Beaucoup pensaient signer pour un travail dans la sécurité voire la défense depuis la Russie. D’après une enquête du Financial Times publiée ce week-end, des centaines de Yéménites sont aujourd’hui sur le front, en Ukraine. Qui sont-ils ? Pourquoi la Russie fait-elle appel à eux ? 20 Minutes fait le point pour vous.
Pourquoi les Yéménites viennent-ils en Ukraine ?
D’après l’enquête du Financial Times, la majorité des Yéménites enrôlés l’ont été de force ou par ruse. Abdullah, interrogé par le journal, explique ainsi qu’on lui avait promis 2.000 dollars par mois ainsi qu’un bonus de 10.000 dollars pour fabriquer des drones en Russie. Mais, arrivé en Russie, un homme l’a menacé d’une arme pour qu’il signe le contrat d’engagement. « Pour beaucoup, c’est un véritable trafic d’êtres humains », s’émeut Carole Grimaud, chercheuse en Sciences de l’information et de la communication à l’université Aix-Marseille.

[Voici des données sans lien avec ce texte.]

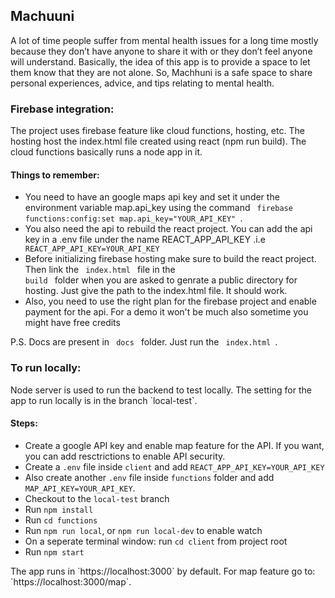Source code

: ## Machuuni
<p>A lot of time people suffer from mental health issues for a long time mostly because they don’t have anyone to share it with or they don’t feel anyone will understand. Basically, the idea of this app is to provide a space to let them know that they are not alone. So, Machhuni is a safe space to share personal experiences, advice, and tips relating to mental health. </p>

### Firebase integration:
 <p>The project uses firebase feature like cloud functions, hosting, etc. The hosting host the index.html file created using react (npm run build). The cloud functions basically runs a node app in it. </p>
  
#### Things to remember:
 - You need to have an google maps api key and set it under the environment variable map.api_key using the command <code> firebase functions:config:set map.api_key="YOUR_API_KEY" </code>.
 - You also need the api to rebuild the react project. You can add the api key in a .env file under the name REACT_APP_API_KEY .i.e <code> REACT_APP_API_KEY=YOUR_API_KEY </code>
 - Before initializing firebase hosting make sure to build the react project. Then link the <code> index.html </code> file in the <code> build </code> folder when you are asked to genrate a public directory for hosting. Just give the path to the index.html file. It should work.
 - Also, you need to use the right plan for the firebase project and enable payment for the api. For a demo it won't be much also sometime you might have free credits 
 
 P.S. Docs are present in <code> docs </code> folder. Just run the <code> index.html </code>.

 ### To run locally:
 <p> Node server is used to run the backend to test locally. The setting for the app to run locally is in the branch `local-test`. </p>
 
 #### Steps:
 - Create a google API key and enable map feature for the API. If you want, you can add resctrictions to enable API security.
 - Create a `.env` file inside `client` and add `REACT_APP_API_KEY=YOUR_API_KEY` 
 - Also create another `.env` file inside `functions` folder and add `MAP_API_KEY=YOUR_API_KEY`.
 - Checkout to the `local-test` branch
 - Run `npm install`
 - Run `cd functions`
 - Run `npm run local`, or `npm run local-dev` to enable watch
 - On a seperate terminal window: run `cd client` from project root
 - Run `npm start`

 <p> The app runs in `https://localhost:3000` by default. For map feature go to: `https://localhost:3000/map`. </p>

Certains sont aussi « séduits par des contrats mirobolants », souligne toutefois la spécialiste de la Russie alors qu’au Yémen, le salaire moyen s’élève à 70 dollars par mois, selon les données 2018 de la Banque mondiale. Reste que ces nouvelles recrues « sont parfois forcées dans le cadre d’un échange de bons procédés entre les Houthis et la Russie : « on vous fournit du matériel, des missiles antinavire mais on a besoin de soldats » », explique Michel Goya, ancien colonel des troupes de marine, historien et stratégiste. Car, au Yémen, les rebelles Houthis, une organisation armée et politique, ont pris le pouvoir depuis 2014.

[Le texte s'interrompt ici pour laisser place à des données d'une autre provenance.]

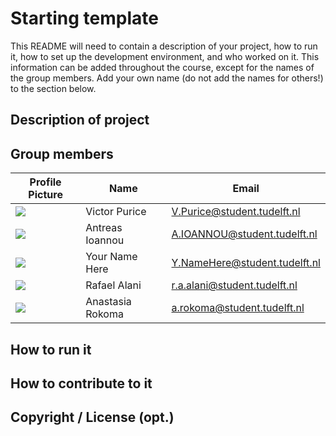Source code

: # Starting template

This README will need to contain a description of your project, how to run it, how to set up the development environment, and who worked on it.
This information can be added throughout the course, except for the names of the group members.
Add your own name (do not add the names for others!) to the section below.

## Description of project

## Group members

| Profile Picture | Name | Email |
|---|---|---|
| ![](https://secure.gravatar.com/avatar/e647bc2e81b4372b6961e560b57e9dc0?s=800&d=identicon&length=4&size=50&color=DDD&background=777&font-size=0.325) | Victor Purice | V.Purice@student.tudelft.nl |
| ![](https://en.gravatar.com/userimage/232239984/5255f903eedb65cf390cabdc7aa9bb99.png?name=aioannou&length=4&size=50&color=DDD&background=777&font-size=0.325) | Antreas Ioannou | A.IOANNOU@student.tudelft.nl |
| ![](https://eu.ui-avatars.com/api/?name=OOPP&length=4&size=50&color=DDD&background=777&font-size=0.325) | Your Name Here | Y.NameHere@student.tudelft.nl |
| ![](https://eu.ui-avatars.com/api/?name=OOPP&length=4&size=50&color=DDD&background=777&font-size=0.325) | Rafael Alani | r.a.alani@student.tudelft.nl |
| ![](https://en.gravatar.com/userimage/232273474/fe5b0514bf18d86e84bc7e745da0dc3d.png?name=anastasia&length=4&size=50&color=DDD&background=777&font-size=0.325) | Anastasia Rokoma | a.rokoma@student.tudelft.nl |

<!-- Instructions (remove once assignment has been completed -->
<!-- - Add (only!) your own name to the table above (use Markdown formatting) -->
<!-- - Mention your *student* email address -->
<!-- - Preferably add a recognizable photo, otherwise add your GitLab photo -->
<!-- - (please make sure the photos have the same size) --> 

## How to run it

## How to contribute to it

## Copyright / License (opt.)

Pourquoi aller chercher des recrues au Yémen ?
Le transfert de centaines de Yéménites sur le front ukrainien dit beaucoup de la relation qu’entretient Moscou avec le Yémen. « La Russie ne pourrait faire venir des mercenaires de pays aussi éloignés si elle ne disposait pas d’une relation de confiance au plus haut niveau de l’Etat ou des forces en présence », assure Carole Grimaud qui ajoute que des « membres du renseignement extérieur » russe seraient même présents physiquement à Sanaa, la capitale du pays.

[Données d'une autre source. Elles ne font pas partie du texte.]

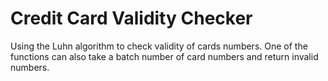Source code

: # Credit Card Validity Checker
 Using the Luhn algorithm to check validity of cards numbers. One of the functions can also take a batch number of card numbers and return invalid numbers.
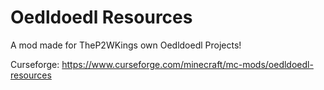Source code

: # Oedldoedl Resources
A mod made for TheP2WKings own Oedldoedl Projects!

Curseforge: https://www.curseforge.com/minecraft/mc-mods/oedldoedl-resources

« Ça montre qu’il y a une alliance directe entre Moscou et les Houthis », lance Michel Goya. Et Moscou a rendu des services aux rebelles Houthis qui sont peut-être aujourd’hui « remboursés » par l’envoi de ces hommes, parfois contre leur gré, sur le front. Fin octobre, le Wall Street Journal révélait que Moscou avait fourni des données au groupe militaire pour l’aider à attaquer des navires occidentaux en mer Rouge.
Sont-ils les seuls étrangers à combattre pour la Russie ?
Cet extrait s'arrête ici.